Recovery from codependence is not an event; it is a process demanding time and effort. Recovery will not occur automatically only because your addicted close person has sobered up, you divorced, or he died. As it takes time to become codependent, it also takes time to recover.
The main challenge is that in most cases codependent people do not want to get rid of the unpleasant feelings; instead, they want the person who, they believe, causes the unpleasant feelings, to change their behavior. In other words, they are not willing to change themselves but demand this from their chemically addicted relatives.
Usually, the attempts to intervene encounter denial, resistance, and sabotage of the codependent person. In addition, the resistance and treatment sabotage are more aggressive with codependence.
Challenges begin with answering the “What should I do?” question. Actually, most often the clients asking this question, already know the answer and merely want to get “approval” to act according to their own decisions. If the provided recommendations do not meet their action plan, a conflict arises.
What do the codependent clients want when they seek help?
Most often they ask for help because they are desperate, incapable, and absolutely unable to cope with their addicted relative on their own.
Since we deal with adult people, the wording “please do something about him” excludes the possibility to help. Who can do anything with a grown-up person against his or her will and what?
Very often the root of the problem is that people suffering from other people’s conduct, do not even try to resist. Or they try but abandon further attempts after the first failure.
Usually, when radical solutions are proposed to change the catastrophic situation (relocation, reporting to the law-enforcement authorities, isolation of the sick person), codependent people feel offended and reject such proposals, opting for routine suffering. But nothing will change unless you do not try to change anything!
The request of the relatives of an addicted person should be worded like this: “Treat him to stop him bullying us, protect us from him.” This is also supported by the fact that the lion’s share of codependent people’s calls “for help” sound like this: “Could you take him away and lock him somewhere?” This is rather a prison than treatment!
Treatment is a long process, and the end result may never be achieved. The relatives of the chemically addicted person must take the responsibility for their own lives and live the lives they choose, not the lives imposed on them by the addicted person.
Sometimes chemically addicted people are quite well socialized: they may have jobs, care about their families or just live their own lives not bothering anyone. Their relatives may respond differently: some tolerate and accept the circumstances; others keep trying to change the situation. In such cases, it is not the harm caused by the addicted person to codependent people but the way they harm themselves that makes codependent people suffer. These people need other help than described above.
Such clients seek solutions how to cope with pain, desperation, fear, and depressions caused by the chemical addiction of their loved ones, or, more precisely, by their unwillingness to do anything to stop ruining themselves. If the inquiry is formulated this way, help is possible – codependent people are asking to help them, not anyone else. The best help in case of such inquiry is support and friendly sympathy, avoiding any judgment, advice, teaching, and mentor tone. The wellbeing of the relatives of the addicted person changes dramatically when they realize that they are not alone, that hundreds and thousands of people share the same problem. Mutual assistance networks and communities and empathy and understanding of at least one person are incredible resources in this situation!

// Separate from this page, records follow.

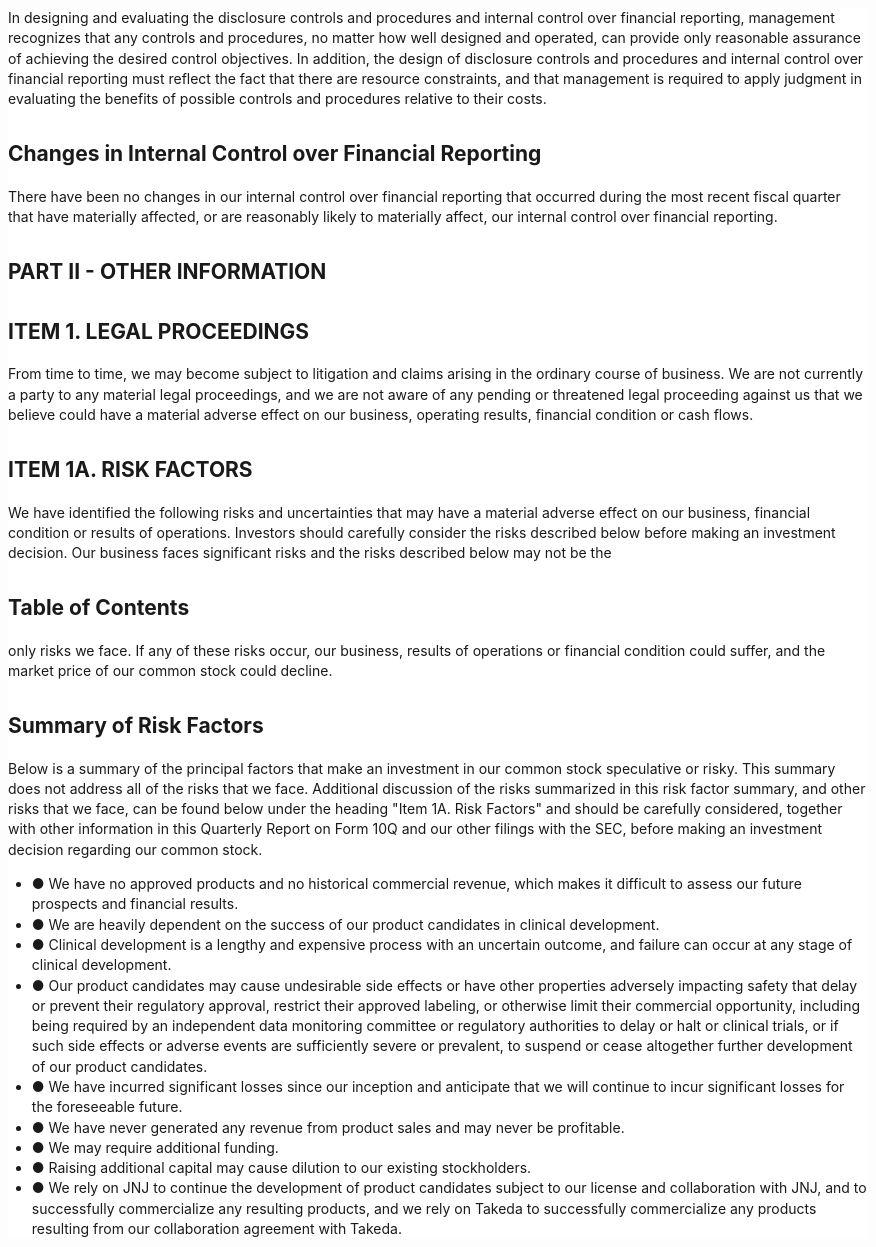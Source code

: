 In designing and evaluating the disclosure controls and procedures and internal control over financial reporting, management recognizes that any controls and procedures, no matter how well designed and operated, can provide only reasonable assurance of achieving the desired control objectives. In addition, the design of disclosure controls and procedures and internal control over financial reporting must reflect the fact that there are resource constraints, and that management is required to apply judgment in evaluating the benefits of possible controls and procedures relative to their costs.

## Changes in Internal Control over Financial Reporting

There have been no changes in our internal control over financial reporting that occurred during the most recent fiscal quarter that have materially affected, or are reasonably likely to materially affect, our internal control over financial reporting.

## PART II - OTHER INFORMATION

## ITEM 1. LEGAL PROCEEDINGS

From time to time, we may become subject to litigation and claims arising in the ordinary course of business. We are not currently a party to any material legal proceedings, and we are not aware of any pending or threatened legal proceeding against us that we believe could have a material adverse effect on our business, operating results, financial condition or cash flows.

## ITEM 1A. RISK FACTORS

We have identified the following risks and uncertainties that may have a material adverse effect on our business, financial condition or results of operations. Investors should carefully consider the risks described below before making an investment decision. Our business faces significant risks and the risks described below may not be the

## Table of Contents

only risks we face. If any of these risks occur, our business, results of operations or financial condition could suffer, and the market price of our common stock could decline.

## Summary of Risk Factors

Below is a summary of the principal factors that make an investment in our common stock speculative or risky. This summary does not address all of the risks that we face. Additional discussion of the risks summarized in this risk factor summary, and other risks that we face, can be found below under the heading "Item 1A. Risk Factors" and should be carefully considered, together with other information in this Quarterly Report on Form 10Q and our other filings with the SEC, before making an investment decision regarding our common stock.

- ● We have no approved products and no historical commercial revenue, which makes it difficult to assess our future prospects and financial results.
- ● We are heavily dependent on the success of our product candidates in clinical development.
- ● Clinical development is a lengthy and expensive process with an uncertain outcome, and failure can occur at any stage of clinical development.
- ● Our product candidates may cause undesirable side effects or have other properties adversely impacting safety that delay or prevent their regulatory approval, restrict their approved labeling, or otherwise limit their commercial opportunity, including being required by an independent data monitoring committee or regulatory authorities to delay or halt or clinical trials, or if such side effects or adverse events are sufficiently severe or prevalent, to suspend or cease altogether further development of our product candidates.
- ● We have incurred significant losses since our inception and anticipate that we will continue to incur significant losses for the foreseeable future.
- ● We have never generated any revenue from product sales and may never be profitable.
- ● We may require additional funding.
- ● Raising additional capital may cause dilution to our existing stockholders.
- ● We rely on JNJ to continue the development of product candidates subject to our license and collaboration with JNJ, and to successfully commercialize any resulting products, and we rely on Takeda to successfully commercialize any products resulting from our collaboration agreement with Takeda.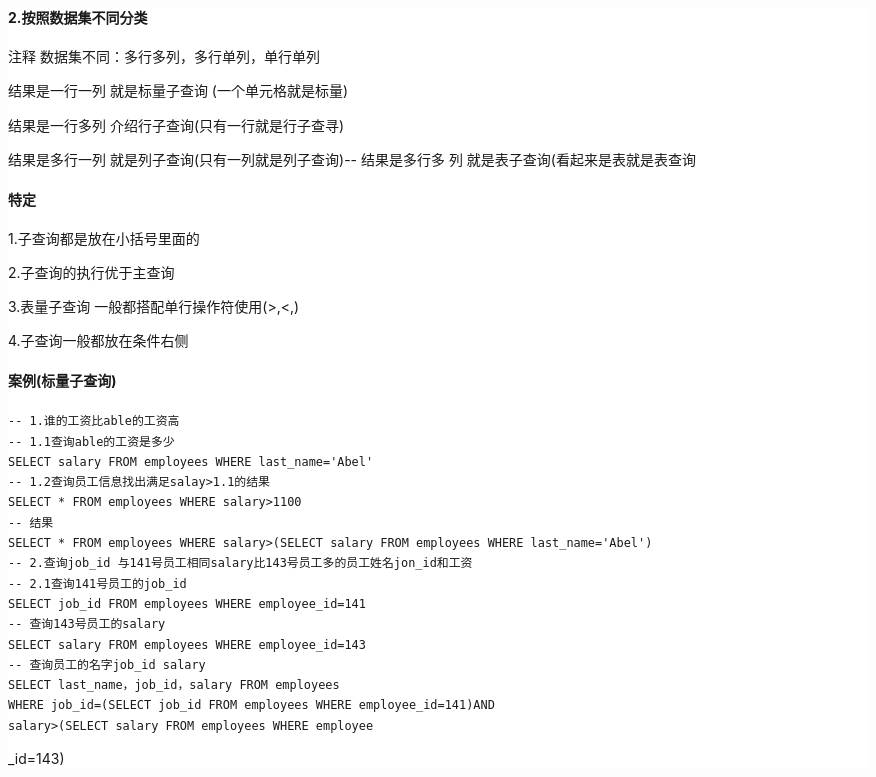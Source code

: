 #### 2.按照数据集不同分类

注释 数据集不同：多行多列，多行单列，单行单列

结果是一行一列 就是标量子查询  (一个单元格就是标量)

结果是一行多列 介绍行子查询(只有一行就是行子查寻)

结果是多行一列 就是列子查询(只有一列就是列子查询)-- 结果是多行多 列 就是表子查询(看起来是表就是表查询

#### 特定

1.子查询都是放在小括号里面的

2.子查询的执行优于主查询

 3.表量子查询 一般都搭配单行操作符使用(>,<,)

 4.子查询一般都放在条件右侧

#### 案例(标量子查询)

```
-- 1.谁的工资比able的工资高
-- 1.1查询able的工资是多少
SELECT salary FROM employees WHERE last_name='Abel'
-- 1.2查询员工信息找出满足salay>1.1的结果
SELECT * FROM employees WHERE salary>1100
-- 结果
SELECT * FROM employees WHERE salary>(SELECT salary FROM employees WHERE last_name='Abel')
-- 2.查询job_id 与141号员工相同salary比143号员工多的员工姓名jon_id和工资
-- 2.1查询141号员工的job_id
SELECT job_id FROM employees WHERE employee_id=141
-- 查询143号员工的salary
SELECT salary FROM employees WHERE employee_id=143
-- 查询员工的名字job_id salary
SELECT last_name，job_id，salary FROM employees
WHERE job_id=(SELECT job_id FROM employees WHERE employee_id=141)AND 
salary>(SELECT salary FROM employees WHERE employee
```

_id=143)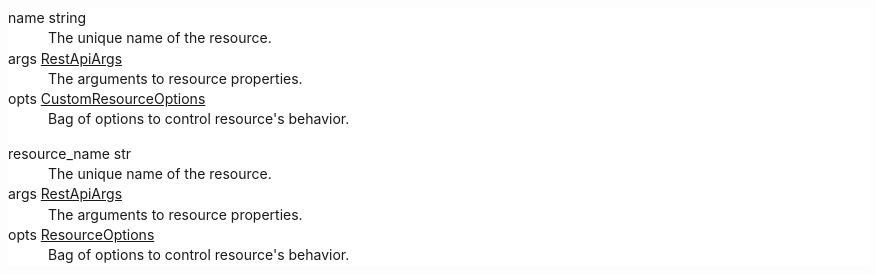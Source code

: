 <div>
<pulumi-choosable type="language" values="javascript,typescript">

<dl class="resources-properties"><dt
        class="property-required" title="Required">
        <span>name</span>
        <span class="property-indicator"></span>
        <span class="property-type">string</span>
    </dt>
    <dd>The unique name of the resource.</dd><dt
        class="property-optional" title="Optional">
        <span>args</span>
        <span class="property-indicator"></span>
        <span class="property-type"><a href="#inputs">RestApiArgs</a></span>
    </dt>
    <dd>The arguments to resource properties.</dd><dt
        class="property-optional" title="Optional">
        <span>opts</span>
        <span class="property-indicator"></span>
        <span class="property-type"><a href="/docs/reference/pkg/nodejs/pulumi/pulumi/#CustomResourceOptions">CustomResourceOptions</a></span>
    </dt>
    <dd>Bag of options to control resource&#39;s behavior.</dd></dl>

</pulumi-choosable>
</div>

<div>
<pulumi-choosable type="language" values="python">

<dl class="resources-properties"><dt
        class="property-required" title="Required">
        <span>resource_name</span>
        <span class="property-indicator"></span>
        <span class="property-type">str</span>
    </dt>
    <dd>The unique name of the resource.</dd><dt
        class="property-optional" title="Optional">
        <span>args</span>
        <span class="property-indicator"></span>
        <span class="property-type"><a href="#inputs">RestApiArgs</a></span>
    </dt>
    <dd>The arguments to resource properties.</dd><dt
        class="property-optional" title="Optional">
        <span>opts</span>
        <span class="property-indicator"></span>
        <span class="property-type"><a href="/docs/reference/pkg/python/pulumi/#pulumi.ResourceOptions">ResourceOptions</a></span>
    </dt>
    <dd>Bag of options to control resource&#39;s behavior.</dd></dl>

</pulumi-choosable>
</div>
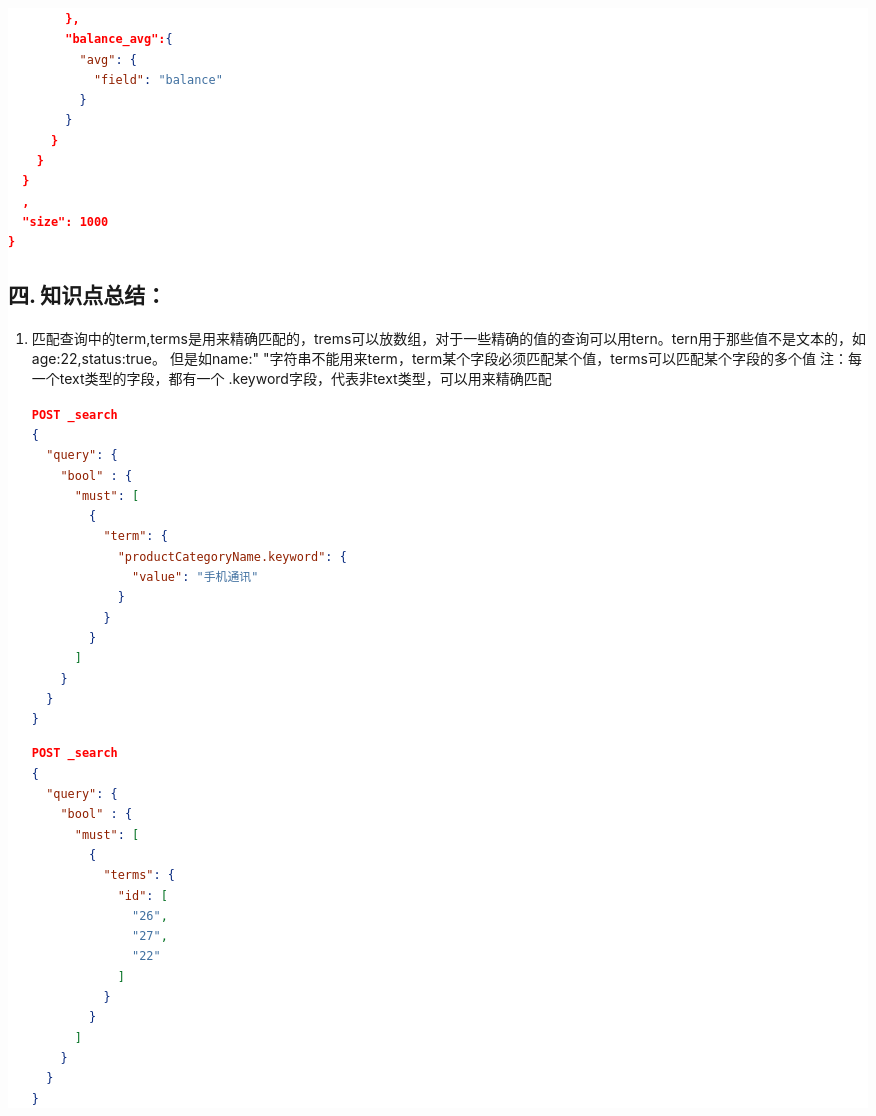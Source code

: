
 ```json
        },
        "balance_avg":{
          "avg": {
            "field": "balance"
          }
        }
      }
    }
  }
  ,
  "size": 1000
}

```

## 四.  知识点总结：


1. 匹配查询中的term,terms是用来精确匹配的，trems可以放数组，对于一些精确的值的查询可以用tern。tern用于那些值不是文本的，如age:22,status:true。 但是如name:" "字符串不能用来term，term某个字段必须匹配某个值，terms可以匹配某个字段的多个值  注：每一个text类型的字段，都有一个 .keyword字段，代表非text类型，可以用来精确匹配

   ```json
   POST _search
   {
     "query": {
       "bool" : {
         "must": [
           {
             "term": {
               "productCategoryName.keyword": {
                 "value": "手机通讯"
               }
             }
           }
         ]
       }
     }
   }
   
   
   ```

   ```json
   POST _search
   {
     "query": {
       "bool" : {
         "must": [
           {
             "terms": {
               "id": [
                 "26",
                 "27",
                 "22"
               ]
             }
           }
         ]
       }
     }
   }
   ```

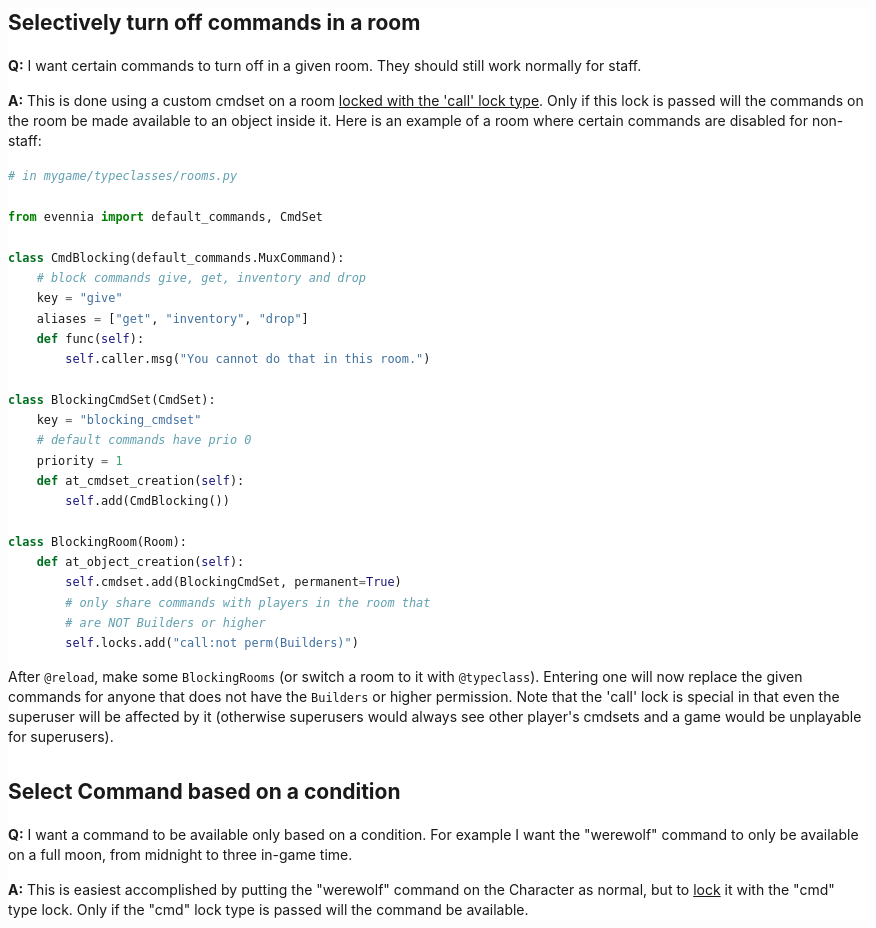 
## Selectively turn off commands in a room
**Q:** I want certain commands to turn off in a given room. They should still work normally for
staff.

**A:** This is done using a custom cmdset on a room [locked with the 'call' lock type](Component/Locks). Only
if this lock is passed will the commands on the room be made available to an object inside it. Here
is an example of a room where certain commands are disabled for non-staff:

```python
# in mygame/typeclasses/rooms.py

from evennia import default_commands, CmdSet

class CmdBlocking(default_commands.MuxCommand):
    # block commands give, get, inventory and drop
    key = "give"
    aliases = ["get", "inventory", "drop"]
    def func(self):
        self.caller.msg("You cannot do that in this room.")

class BlockingCmdSet(CmdSet):
    key = "blocking_cmdset"
    # default commands have prio 0
    priority = 1
    def at_cmdset_creation(self):
        self.add(CmdBlocking())

class BlockingRoom(Room):
    def at_object_creation(self):
        self.cmdset.add(BlockingCmdSet, permanent=True)
        # only share commands with players in the room that
        # are NOT Builders or higher
        self.locks.add("call:not perm(Builders)")
```
After `@reload`, make some `BlockingRooms` (or switch a room to it with `@typeclass`). Entering one
will now replace the given commands for anyone that does not have the `Builders` or higher
permission. Note that the 'call' lock is special in that even the superuser will be affected by it
(otherwise superusers would always see other player's cmdsets and a game would be unplayable for
superusers).

## Select Command based on a condition
**Q:** I want a command to be available only based on a condition. For example I want the "werewolf"
command to only be available on a full moon, from midnight to three in-game time.

**A:** This is easiest accomplished by putting the "werewolf" command on the Character as normal,
but to [lock](Component/Locks) it with the "cmd" type lock. Only if the "cmd" lock type is passed will the
command be available.
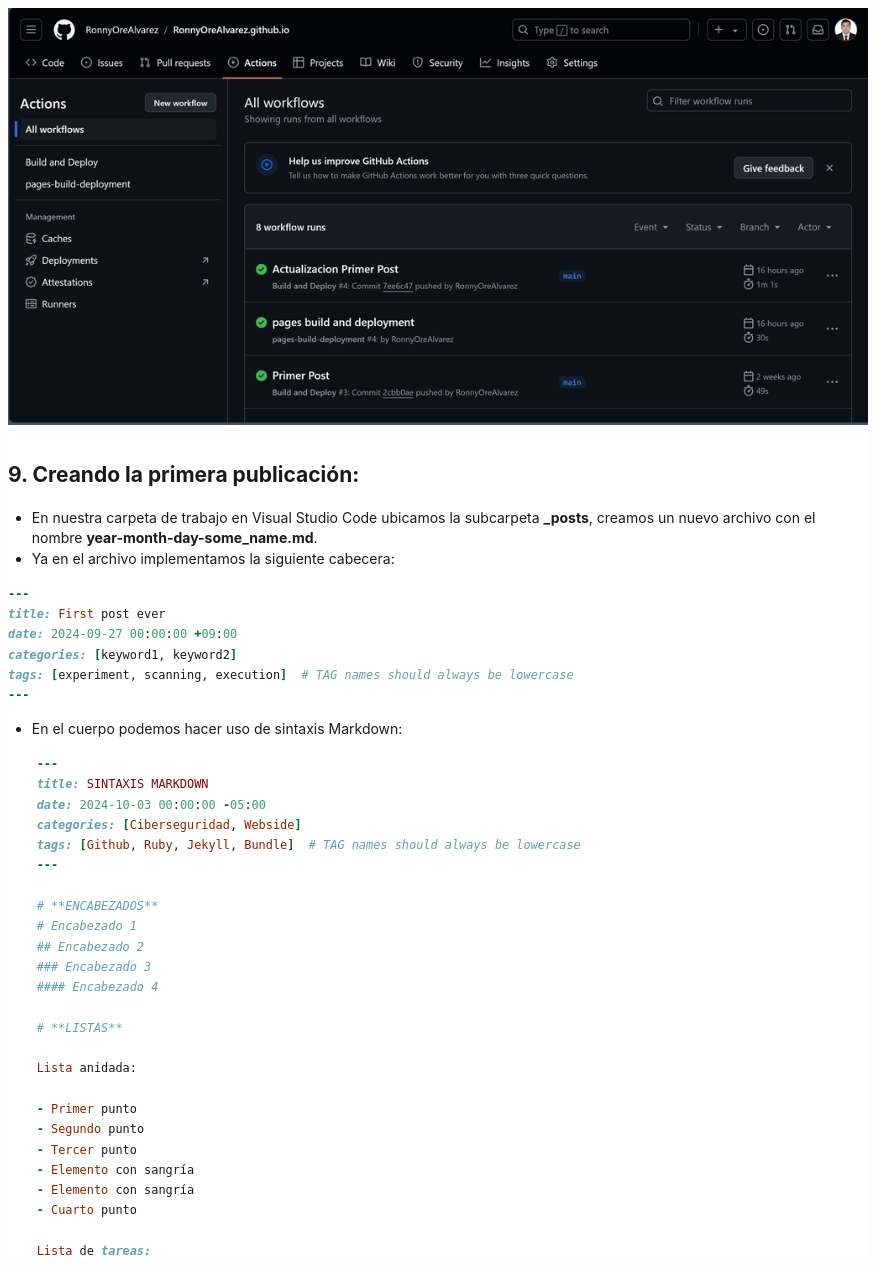 ![Imagen](/assets/images/changes.png) 

## 9. **Creando la primera publicación:**  
- En nuestra carpeta de trabajo en Visual Studio Code ubicamos la subcarpeta **_posts**, creamos un nuevo archivo con el nombre **year-month-day-some_name.md**.
- Ya en el archivo implementamos la siguiente cabecera:
```ruby
---
title: First post ever
date: 2024-09-27 00:00:00 +09:00
categories: [keyword1, keyword2]
tags: [experiment, scanning, execution]  # TAG names should always be lowercase
---
```
- En el cuerpo podemos hacer uso de sintaxis Markdown:
```ruby
    ---
    title: SINTAXIS MARKDOWN
    date: 2024-10-03 00:00:00 -05:00
    categories: [Ciberseguridad, Webside]
    tags: [Github, Ruby, Jekyll, Bundle]  # TAG names should always be lowercase
    ---

    # **ENCABEZADOS**
    # Encabezado 1
    ## Encabezado 2
    ### Encabezado 3
    #### Encabezado 4  

    # **LISTAS**

    Lista anidada:

    - Primer punto
    - Segundo punto
    - Tercer punto
    - Elemento con sangría
    - Elemento con sangría
    - Cuarto punto

    Lista de tareas:  

```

Thus, there are two types of codependent people seeking help, first asking “Do something about him”, the other one asking, “Do something about me”. The status may change if the codependent person looks at the problem from a different perspective, taking an active position in his or her own life.
The codependent person may gain this insight after realizing the vanity of all the attempts to influence the other person. This will give the codependent a chance to maintain what remains.
Psychological help to a person with the second type of codependence may be successful: help targets the codependent person, upon his or her consent and with his or her active involvement.
There is the third, “most dangerous” type of codependence. It includes people who made their codependence their lifestyle, and “saving” their relative – the purpose and the sense of their lives. Such patients keep saying that they need help, but they actually do not want it and actively reject any help. Their main message is “He/she will not survive without me!” Most often these are single mothers of grown-up sons, sometimes – wives who want to keep the status quo, whether they realize it or not. Ironically, such a situation has many benefits: the sense of own significance; understanding the purpose of own being; total occupation with a seemingly useful service; maintaining the feeling of own significance; the feeling of power; help from other people. The mutual benefit of such an alliance leaves no room for changes. The only possible solution is the complete end of the relationship but usually, this option is rejected by both parties.